Vous l’aurez compris, Caire Favan a découpé son roman en plusieurs parties. Ces deux premières qui mettent les choses en place. Qui nous posent les personnages. D’ailleurs c’est bien là un des points fort de notre auteur, savoir camper un personnage, se l’approprier au point d’en ressentir toute la personnalité, toutes les personnalités.

Et puis il y aura le final, la fameuse troisième partie. Là Claire Favan se déchaîne. C’est juste…mais juste…J’en trouve pas mes mots. C’est juste parfait, le suspense est  implacable, les rebondissements efficaces.

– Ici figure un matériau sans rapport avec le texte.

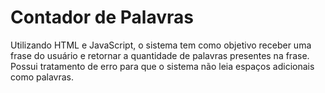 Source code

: # Contador de Palavras
Utilizando HTML e JavaScript, o sistema tem como objetivo receber uma frase do usuário e retornar a quantidade de palavras presentes na frase. 
Possui tratamento de erro para que o sistema não leia espaços adicionais como palavras.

Et comme le dit si bien notre libraire toulousain préféré, Bruno « Monstrueusement magistral, horriblement bon ! »

Il y avait longtemps que j’attendais ce livre, il m’a ramené quelques année en arrière alors que je découvrais la toute jeune Claire Favan. Et que son premier roman Le tueur intime me mettait un grande claque. Et que la suite de ce diptyque Le tueur de l’ombre ne faisait que confirmer le talent de l’auteur.

Alors merci Claire pour cela ! Et merci aussi pour cette scène au milieu du bouquin qui va nous hanter longtemps. Elle va faire foi dans une anthologie du genre, crois-moi !

Mais dis moi, j’ai une petite question. Crois-tu qu’un jour tu ancreras une de tes intrigues sur le territoire français ?

Aller je te pose la question ce week end à Saint Maur en poche où on aura le plaisir de te retrouver.